[Haskell-cafe] Re: Laws and partial values

Luke Palmer lrpalmer at gmail.com
Sun Jan 25 12:46:24 EST 2009

On Sun, Jan 25, 2009 at 10:17 AM, Jonathan Cast
<jonathanccast at fastmail.fm>wrote:

> >         Yes.  If you've got a set of terminating computations, and it
> >         has
> >         multiple distinct elements, it generally doesn't *have* a
> >         least element.
> >         The P in CPO stands for Partial.
> >
> >         jcc
> >
> > and this concern does not apply to ()  .
> And?  () behaves in exactly the same fashion as every other Haskell data
> type in existence, and in consequence we're having an extended, not
> entirely coherent, discussion of how wonderful it would be if it was a
> quite inconsistent special case instead?  Why?
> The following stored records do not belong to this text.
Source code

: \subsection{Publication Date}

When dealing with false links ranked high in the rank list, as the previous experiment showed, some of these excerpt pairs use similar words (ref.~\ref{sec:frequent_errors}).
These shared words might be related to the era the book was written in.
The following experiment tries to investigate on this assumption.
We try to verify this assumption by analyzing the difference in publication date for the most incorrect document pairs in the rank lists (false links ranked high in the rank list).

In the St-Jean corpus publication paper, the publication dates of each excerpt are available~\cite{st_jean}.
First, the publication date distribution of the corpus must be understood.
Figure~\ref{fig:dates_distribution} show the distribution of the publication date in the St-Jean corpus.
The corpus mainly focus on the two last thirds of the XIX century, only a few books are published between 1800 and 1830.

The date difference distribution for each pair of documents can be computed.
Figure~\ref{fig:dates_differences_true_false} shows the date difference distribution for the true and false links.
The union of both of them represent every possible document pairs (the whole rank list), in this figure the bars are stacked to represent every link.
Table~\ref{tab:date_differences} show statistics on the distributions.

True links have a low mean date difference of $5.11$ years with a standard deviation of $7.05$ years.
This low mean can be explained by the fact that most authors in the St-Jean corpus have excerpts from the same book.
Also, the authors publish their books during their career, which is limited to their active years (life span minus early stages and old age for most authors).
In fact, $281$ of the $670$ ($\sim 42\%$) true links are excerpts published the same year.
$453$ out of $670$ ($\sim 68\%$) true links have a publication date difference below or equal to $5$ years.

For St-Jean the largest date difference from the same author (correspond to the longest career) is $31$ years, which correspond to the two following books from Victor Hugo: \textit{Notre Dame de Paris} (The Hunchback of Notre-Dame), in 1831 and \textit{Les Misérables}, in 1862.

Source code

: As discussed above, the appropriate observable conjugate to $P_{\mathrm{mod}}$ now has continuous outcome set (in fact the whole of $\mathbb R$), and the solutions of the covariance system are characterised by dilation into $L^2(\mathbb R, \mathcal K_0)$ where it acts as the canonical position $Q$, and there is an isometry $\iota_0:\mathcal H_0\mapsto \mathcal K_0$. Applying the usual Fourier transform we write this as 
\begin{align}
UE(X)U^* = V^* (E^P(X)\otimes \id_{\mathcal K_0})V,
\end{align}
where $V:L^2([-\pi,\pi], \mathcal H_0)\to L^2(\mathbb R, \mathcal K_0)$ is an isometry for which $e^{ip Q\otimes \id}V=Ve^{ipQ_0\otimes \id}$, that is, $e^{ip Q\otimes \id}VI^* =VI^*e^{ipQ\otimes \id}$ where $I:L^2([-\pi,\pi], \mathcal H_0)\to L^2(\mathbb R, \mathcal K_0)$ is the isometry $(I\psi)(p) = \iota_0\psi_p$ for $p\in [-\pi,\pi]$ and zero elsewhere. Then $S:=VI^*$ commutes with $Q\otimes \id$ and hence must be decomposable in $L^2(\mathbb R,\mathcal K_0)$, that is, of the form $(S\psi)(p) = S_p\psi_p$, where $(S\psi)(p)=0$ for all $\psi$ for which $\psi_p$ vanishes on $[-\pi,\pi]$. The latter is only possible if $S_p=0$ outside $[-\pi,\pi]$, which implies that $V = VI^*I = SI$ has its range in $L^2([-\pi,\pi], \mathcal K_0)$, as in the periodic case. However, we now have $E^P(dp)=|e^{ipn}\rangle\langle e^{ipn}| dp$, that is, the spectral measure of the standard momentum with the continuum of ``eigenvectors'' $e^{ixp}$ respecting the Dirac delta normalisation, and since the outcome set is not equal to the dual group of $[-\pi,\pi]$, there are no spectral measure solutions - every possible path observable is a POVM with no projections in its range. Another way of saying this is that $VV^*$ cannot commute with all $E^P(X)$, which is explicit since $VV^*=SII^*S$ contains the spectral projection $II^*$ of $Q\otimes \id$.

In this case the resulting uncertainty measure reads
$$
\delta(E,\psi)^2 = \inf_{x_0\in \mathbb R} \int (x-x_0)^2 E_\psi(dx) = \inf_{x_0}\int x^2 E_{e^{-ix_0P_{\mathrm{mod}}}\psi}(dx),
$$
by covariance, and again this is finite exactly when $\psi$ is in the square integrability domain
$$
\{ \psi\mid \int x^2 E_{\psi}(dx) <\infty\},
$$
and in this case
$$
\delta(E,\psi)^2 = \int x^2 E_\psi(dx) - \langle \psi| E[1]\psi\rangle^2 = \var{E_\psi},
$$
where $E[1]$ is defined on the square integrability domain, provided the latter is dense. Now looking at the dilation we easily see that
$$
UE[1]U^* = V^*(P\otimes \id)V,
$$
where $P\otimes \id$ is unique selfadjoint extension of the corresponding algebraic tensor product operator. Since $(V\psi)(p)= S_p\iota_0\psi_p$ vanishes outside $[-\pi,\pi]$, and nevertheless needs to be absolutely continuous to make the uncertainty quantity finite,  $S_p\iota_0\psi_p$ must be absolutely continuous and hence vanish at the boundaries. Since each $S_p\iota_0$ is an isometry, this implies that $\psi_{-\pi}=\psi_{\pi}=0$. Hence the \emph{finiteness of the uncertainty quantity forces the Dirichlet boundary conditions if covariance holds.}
I think the discussion is not about adding an inconsistent special case, but
about theories in which a bottomless () *is* consistent.

The denotational meaning of a program is nothing more than a meaning
function applied to its syntax.  In this discussion, we are simply toying
with the meaning functions which remain faithful to our intuition about what
a program "should" do, while giving slightly different answers on the edge
cases, to see if it is more or less beautiful/consistent/useful.

This discussion is in the same vein as discussions about what Haskell looks
like if you remove seq, or if all one-constructor data types are unlifted --
both of those clean up the semantics considerably.  What if this does too,
and we just don't see how?  We're trying to see.